Bu arada yaratıkların animasyonunda ilginç motion capturing teknikleri kullanılmış ki, sırf buna dair sahne arkası görüntüleri yayınlamışlar o süreci anlatan. Böyle şeylerin Türk izleyicisi için pek önemi yoktur, ota boka "klişe" demeyi bilen çoğu kişi, orada bir tane "efekt" düğmesi olduğunu, gerekli bütçe olduğu ve bu düğme yeterince çevrildiği takdirde filmin giderek daha güzel gözüktüğünü sanıp, bu konuyu fazlasıyla küçümserler. Oysa ki, gerçekçi olarak modellenmiş karakterlerle izleyicinin (en azından benim) ilk defa bu derece yüksek seviyede empati kurabilmesinin altında inanılmaz bir çaba/yaratıcılık/planlama kombinasyonu yatıyor.

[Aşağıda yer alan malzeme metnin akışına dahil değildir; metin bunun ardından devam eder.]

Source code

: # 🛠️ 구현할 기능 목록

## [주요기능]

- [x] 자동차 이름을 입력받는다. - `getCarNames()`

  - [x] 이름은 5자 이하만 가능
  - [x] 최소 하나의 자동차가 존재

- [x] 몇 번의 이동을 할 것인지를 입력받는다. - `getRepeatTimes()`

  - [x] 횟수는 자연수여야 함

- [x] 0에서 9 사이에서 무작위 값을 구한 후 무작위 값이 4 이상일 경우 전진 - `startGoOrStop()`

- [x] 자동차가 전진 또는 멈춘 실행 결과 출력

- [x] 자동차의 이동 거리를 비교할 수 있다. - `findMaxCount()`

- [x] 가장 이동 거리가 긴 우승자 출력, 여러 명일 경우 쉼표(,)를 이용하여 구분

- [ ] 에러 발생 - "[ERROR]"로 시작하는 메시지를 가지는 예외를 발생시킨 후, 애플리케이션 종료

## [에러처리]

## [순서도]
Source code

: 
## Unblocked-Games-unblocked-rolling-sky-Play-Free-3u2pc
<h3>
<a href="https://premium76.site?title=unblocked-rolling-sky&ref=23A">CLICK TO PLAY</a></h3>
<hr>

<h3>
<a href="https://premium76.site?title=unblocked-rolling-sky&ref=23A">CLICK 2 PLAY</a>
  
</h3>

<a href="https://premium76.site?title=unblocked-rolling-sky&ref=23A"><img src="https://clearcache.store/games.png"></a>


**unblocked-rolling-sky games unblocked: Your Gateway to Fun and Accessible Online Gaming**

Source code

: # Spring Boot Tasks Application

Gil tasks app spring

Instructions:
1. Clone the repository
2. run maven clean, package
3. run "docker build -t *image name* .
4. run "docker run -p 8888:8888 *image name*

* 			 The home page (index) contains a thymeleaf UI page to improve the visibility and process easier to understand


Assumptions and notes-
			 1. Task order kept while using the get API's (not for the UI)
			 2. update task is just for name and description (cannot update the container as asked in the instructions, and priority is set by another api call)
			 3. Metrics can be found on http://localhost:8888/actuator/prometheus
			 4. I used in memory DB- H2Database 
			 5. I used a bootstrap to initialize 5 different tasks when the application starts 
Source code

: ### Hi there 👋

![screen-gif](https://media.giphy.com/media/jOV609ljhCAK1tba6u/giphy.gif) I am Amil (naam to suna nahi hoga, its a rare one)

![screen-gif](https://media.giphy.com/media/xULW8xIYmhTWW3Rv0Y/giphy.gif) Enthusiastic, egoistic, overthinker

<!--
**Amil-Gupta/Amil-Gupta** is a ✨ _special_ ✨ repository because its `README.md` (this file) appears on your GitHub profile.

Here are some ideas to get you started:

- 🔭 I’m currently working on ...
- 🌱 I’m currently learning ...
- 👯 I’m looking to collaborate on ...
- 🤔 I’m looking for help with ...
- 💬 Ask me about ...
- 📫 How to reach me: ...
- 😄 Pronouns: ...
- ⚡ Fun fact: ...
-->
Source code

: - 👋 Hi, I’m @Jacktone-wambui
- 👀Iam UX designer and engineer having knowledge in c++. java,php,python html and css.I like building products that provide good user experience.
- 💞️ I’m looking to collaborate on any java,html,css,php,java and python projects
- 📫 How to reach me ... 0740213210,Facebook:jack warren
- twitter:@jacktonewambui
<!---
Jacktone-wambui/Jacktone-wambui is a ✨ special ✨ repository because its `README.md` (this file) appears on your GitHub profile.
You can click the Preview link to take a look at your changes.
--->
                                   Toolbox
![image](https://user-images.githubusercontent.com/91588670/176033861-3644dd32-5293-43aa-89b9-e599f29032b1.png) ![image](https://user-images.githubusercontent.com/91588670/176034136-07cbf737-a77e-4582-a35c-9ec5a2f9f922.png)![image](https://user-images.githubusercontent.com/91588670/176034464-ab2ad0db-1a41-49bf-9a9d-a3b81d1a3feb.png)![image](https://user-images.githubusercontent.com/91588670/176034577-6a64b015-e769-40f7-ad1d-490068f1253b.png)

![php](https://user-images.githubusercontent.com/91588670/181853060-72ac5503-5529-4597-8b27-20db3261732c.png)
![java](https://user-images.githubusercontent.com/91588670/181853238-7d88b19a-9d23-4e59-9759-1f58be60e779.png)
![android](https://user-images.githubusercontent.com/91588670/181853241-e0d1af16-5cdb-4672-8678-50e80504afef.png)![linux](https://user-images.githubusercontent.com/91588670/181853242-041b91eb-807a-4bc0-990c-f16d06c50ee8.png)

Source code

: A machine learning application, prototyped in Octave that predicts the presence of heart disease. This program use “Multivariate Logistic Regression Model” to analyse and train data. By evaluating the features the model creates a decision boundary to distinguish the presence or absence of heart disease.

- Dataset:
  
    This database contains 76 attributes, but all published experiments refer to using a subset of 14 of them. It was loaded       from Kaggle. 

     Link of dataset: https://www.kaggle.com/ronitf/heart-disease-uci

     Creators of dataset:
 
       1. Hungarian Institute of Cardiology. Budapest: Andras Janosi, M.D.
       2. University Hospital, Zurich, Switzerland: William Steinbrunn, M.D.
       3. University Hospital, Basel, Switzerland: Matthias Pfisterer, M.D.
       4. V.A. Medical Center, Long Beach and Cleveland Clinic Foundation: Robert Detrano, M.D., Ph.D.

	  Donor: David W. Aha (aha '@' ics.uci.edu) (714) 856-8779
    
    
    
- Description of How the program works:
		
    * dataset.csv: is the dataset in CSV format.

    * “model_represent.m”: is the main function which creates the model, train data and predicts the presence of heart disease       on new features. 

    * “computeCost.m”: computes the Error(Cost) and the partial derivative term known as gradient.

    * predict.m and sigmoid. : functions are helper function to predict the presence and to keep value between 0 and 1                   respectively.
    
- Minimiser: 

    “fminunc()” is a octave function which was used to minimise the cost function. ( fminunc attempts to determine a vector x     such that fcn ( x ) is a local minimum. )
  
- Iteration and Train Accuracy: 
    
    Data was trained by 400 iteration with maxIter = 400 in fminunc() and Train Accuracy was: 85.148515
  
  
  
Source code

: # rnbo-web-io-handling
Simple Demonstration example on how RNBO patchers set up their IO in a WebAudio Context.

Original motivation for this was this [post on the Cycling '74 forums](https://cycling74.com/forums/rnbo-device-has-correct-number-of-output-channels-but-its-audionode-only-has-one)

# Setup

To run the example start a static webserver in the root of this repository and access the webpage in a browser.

"Hangi 3D sistemde izlemeli" konusuna dair yazacak bir şeyim yok açıkcası. Çavlan'la imax olmayan bir sistemde izledik ama perdenin 3D'ye uygun olmamasından dolayı olsa gerek, görüntü karanlıktı gözlüklerle izlendiğinde. Adamakıllı bir yerde bir daha izlemek isterim ama bu filmi. (Ankara'da neresi güzel gösteriyor, bileniniz varsa önerilerini beklerim) Kısacası şu sistemde bu şekilde izleyin kısmı şu an beni aşıyor.

Özetle, aksiyon/fantezi/bilim kurgu gibi türlere özel bir gareziniz yoksa ve James Cameron'un önceki filmlerinde gördükleriniz hoşunuza gittiyse (en azından Titanic dışındakileri), gidin görün. Lakin çok twistli bir senaryo bekliyorsanız, film izlemekten bulmaca çözerken aldığınız hazzı bekliyorsanız, Issız Adam favori filminizse ya da teletubbies'i şirinlerden daha çok seviyorsanız bu filmi görmemeyi tercih edebilirsiniz.


Son bir not olarak, Avatar'dan alınmış bu görüntüde Michelle Rodriguez'in arkasında bir
facehugger (Aliens filmindeki küçük yaratıklardan) mı var, bana mı öyle geliyor?